# Changes in law or just nonsense...



## Derelictspaces (Jan 23, 2013)

Yesterday on my way back from a little visit to RAF Blakehill Farm ( bugger all to see btw ) I stopped off and had a look at the derelict coaches on the local heritage railway. 

So this bloke walks over (I'm on public land still at this point btw, Sustrans cycle path) who proceedes to warn me recent changes in the railway bye laws now mean HRA run railways are now protected by the law in the same way main line (Network Rail) property is. 

I used to work on the railway, both main line and preserved lines and was always aware that heritage lines were NOT subject to the railway bye laws in terms of trespass. So has this now changed so that the BTP can intervene one preserved lines?

I can't find any material on the web to go either way. 

Help?...


----------



## Dirus_Strictus (Jan 23, 2013)

I think some changes were being considered a while back when certain organisations were looking at running commercial timetables between a & b etc.
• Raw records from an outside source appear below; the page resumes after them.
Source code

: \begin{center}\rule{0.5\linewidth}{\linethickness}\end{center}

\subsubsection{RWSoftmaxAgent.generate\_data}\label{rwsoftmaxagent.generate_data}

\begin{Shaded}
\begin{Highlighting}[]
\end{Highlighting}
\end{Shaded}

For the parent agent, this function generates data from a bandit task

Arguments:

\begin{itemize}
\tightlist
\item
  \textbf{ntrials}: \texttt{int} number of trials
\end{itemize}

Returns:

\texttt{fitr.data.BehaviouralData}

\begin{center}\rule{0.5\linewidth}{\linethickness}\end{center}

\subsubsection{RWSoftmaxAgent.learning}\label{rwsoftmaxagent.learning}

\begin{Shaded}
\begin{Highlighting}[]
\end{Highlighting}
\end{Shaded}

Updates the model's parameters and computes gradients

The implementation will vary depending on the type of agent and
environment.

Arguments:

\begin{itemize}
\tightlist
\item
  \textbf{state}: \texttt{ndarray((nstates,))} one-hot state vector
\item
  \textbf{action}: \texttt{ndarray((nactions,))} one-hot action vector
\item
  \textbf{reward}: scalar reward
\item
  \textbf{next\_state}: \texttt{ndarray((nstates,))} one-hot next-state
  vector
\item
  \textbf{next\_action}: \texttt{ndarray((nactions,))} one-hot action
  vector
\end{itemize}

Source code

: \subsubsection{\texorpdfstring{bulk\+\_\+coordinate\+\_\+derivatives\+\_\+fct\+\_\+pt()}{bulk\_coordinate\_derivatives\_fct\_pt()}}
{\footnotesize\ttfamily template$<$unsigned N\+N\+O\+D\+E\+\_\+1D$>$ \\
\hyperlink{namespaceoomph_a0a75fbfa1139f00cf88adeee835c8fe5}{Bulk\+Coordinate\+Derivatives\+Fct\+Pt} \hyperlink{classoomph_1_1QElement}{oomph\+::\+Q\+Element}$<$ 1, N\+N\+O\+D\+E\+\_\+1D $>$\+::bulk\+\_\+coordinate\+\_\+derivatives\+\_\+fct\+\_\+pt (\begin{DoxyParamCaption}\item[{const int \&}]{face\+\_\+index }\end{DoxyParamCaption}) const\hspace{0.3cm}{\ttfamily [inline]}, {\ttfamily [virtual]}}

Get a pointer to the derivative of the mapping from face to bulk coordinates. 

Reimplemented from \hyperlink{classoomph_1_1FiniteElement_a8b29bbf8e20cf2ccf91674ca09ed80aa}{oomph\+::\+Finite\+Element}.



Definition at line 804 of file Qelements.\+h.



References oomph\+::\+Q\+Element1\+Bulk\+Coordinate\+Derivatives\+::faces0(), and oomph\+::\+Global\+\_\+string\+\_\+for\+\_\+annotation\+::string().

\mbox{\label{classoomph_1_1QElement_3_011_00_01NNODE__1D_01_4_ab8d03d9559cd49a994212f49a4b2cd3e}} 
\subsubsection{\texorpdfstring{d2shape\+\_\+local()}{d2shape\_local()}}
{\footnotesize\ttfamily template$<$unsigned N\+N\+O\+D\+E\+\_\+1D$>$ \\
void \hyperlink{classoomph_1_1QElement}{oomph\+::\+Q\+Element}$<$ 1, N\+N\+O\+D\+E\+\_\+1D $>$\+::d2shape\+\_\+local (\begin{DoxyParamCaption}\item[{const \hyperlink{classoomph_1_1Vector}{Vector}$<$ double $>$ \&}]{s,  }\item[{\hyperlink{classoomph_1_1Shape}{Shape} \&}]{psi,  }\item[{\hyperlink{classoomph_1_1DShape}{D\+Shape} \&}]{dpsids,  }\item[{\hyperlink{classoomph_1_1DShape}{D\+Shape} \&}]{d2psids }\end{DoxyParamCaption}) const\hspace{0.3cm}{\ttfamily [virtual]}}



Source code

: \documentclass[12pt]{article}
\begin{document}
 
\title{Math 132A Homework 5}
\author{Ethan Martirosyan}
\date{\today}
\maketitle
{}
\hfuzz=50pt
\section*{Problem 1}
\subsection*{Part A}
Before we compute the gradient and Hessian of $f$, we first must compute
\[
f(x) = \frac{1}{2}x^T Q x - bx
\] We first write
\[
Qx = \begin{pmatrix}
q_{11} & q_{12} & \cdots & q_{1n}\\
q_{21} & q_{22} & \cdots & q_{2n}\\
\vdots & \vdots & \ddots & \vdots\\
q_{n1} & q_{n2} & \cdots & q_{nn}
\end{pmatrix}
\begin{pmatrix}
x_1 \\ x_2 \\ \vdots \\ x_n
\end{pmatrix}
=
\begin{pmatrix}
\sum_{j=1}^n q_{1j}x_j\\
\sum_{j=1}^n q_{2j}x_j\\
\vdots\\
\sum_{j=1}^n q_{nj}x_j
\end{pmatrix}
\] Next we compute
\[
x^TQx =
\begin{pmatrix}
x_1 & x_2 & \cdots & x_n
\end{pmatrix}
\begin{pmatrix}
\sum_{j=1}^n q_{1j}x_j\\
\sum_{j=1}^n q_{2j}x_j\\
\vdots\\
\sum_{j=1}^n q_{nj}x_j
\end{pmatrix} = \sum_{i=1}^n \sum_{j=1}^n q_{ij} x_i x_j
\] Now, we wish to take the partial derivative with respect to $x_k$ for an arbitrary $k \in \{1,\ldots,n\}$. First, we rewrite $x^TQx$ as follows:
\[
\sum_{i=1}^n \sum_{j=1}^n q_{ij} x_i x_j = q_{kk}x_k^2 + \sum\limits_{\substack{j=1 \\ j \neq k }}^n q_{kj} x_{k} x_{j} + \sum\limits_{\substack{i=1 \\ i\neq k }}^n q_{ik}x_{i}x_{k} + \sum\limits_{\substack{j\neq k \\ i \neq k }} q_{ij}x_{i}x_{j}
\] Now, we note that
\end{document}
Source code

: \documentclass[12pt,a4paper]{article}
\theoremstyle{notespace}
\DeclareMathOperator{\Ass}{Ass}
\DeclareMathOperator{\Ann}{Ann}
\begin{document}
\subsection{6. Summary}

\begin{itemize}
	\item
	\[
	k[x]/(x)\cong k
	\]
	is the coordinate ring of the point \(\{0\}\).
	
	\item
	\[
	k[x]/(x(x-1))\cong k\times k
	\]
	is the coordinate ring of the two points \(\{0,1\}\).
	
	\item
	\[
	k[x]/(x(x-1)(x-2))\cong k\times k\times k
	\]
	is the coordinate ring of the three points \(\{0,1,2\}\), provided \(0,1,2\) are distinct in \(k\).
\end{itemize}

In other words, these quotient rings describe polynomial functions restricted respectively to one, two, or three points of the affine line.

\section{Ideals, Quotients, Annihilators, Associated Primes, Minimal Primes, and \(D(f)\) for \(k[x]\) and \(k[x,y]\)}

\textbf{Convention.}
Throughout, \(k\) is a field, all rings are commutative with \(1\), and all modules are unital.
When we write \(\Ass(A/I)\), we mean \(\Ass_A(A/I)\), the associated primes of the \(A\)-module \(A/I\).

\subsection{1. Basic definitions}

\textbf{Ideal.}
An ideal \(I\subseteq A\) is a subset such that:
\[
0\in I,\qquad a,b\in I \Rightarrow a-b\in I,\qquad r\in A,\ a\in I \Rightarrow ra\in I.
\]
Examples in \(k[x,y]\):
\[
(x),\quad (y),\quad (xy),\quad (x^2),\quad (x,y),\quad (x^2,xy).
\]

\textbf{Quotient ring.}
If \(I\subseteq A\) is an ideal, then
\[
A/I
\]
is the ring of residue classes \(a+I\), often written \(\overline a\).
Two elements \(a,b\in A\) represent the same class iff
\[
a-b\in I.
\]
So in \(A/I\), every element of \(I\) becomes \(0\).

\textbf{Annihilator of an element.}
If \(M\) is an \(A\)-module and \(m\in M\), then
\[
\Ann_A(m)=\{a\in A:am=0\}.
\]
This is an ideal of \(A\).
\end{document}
In the one case of which I do know a few meagre details, there could have been an 'overlap' in the boundaries of Network Rail and the re-opened line - hence perhaps the tidying up of the law being considered. However that particular project never got past the initial discussion stage. I suspect one needs to look up the definition of a 'commercial railway' within the bye-laws and see if it is this particular aspect of the preserved PW that has wandered under the wing of the BTP.


----------



## Derelictspaces (Jan 23, 2013)

Agreed. It could be an as circumstance dictates kind of situation. The local line to me. The Swindon and Cricklade certainly doesn't overlap any BTP covered area but if they now have some sort of timetable running that could dictate their legal status in terms of police response. 

More digging is required, I shall update you as I find things


----------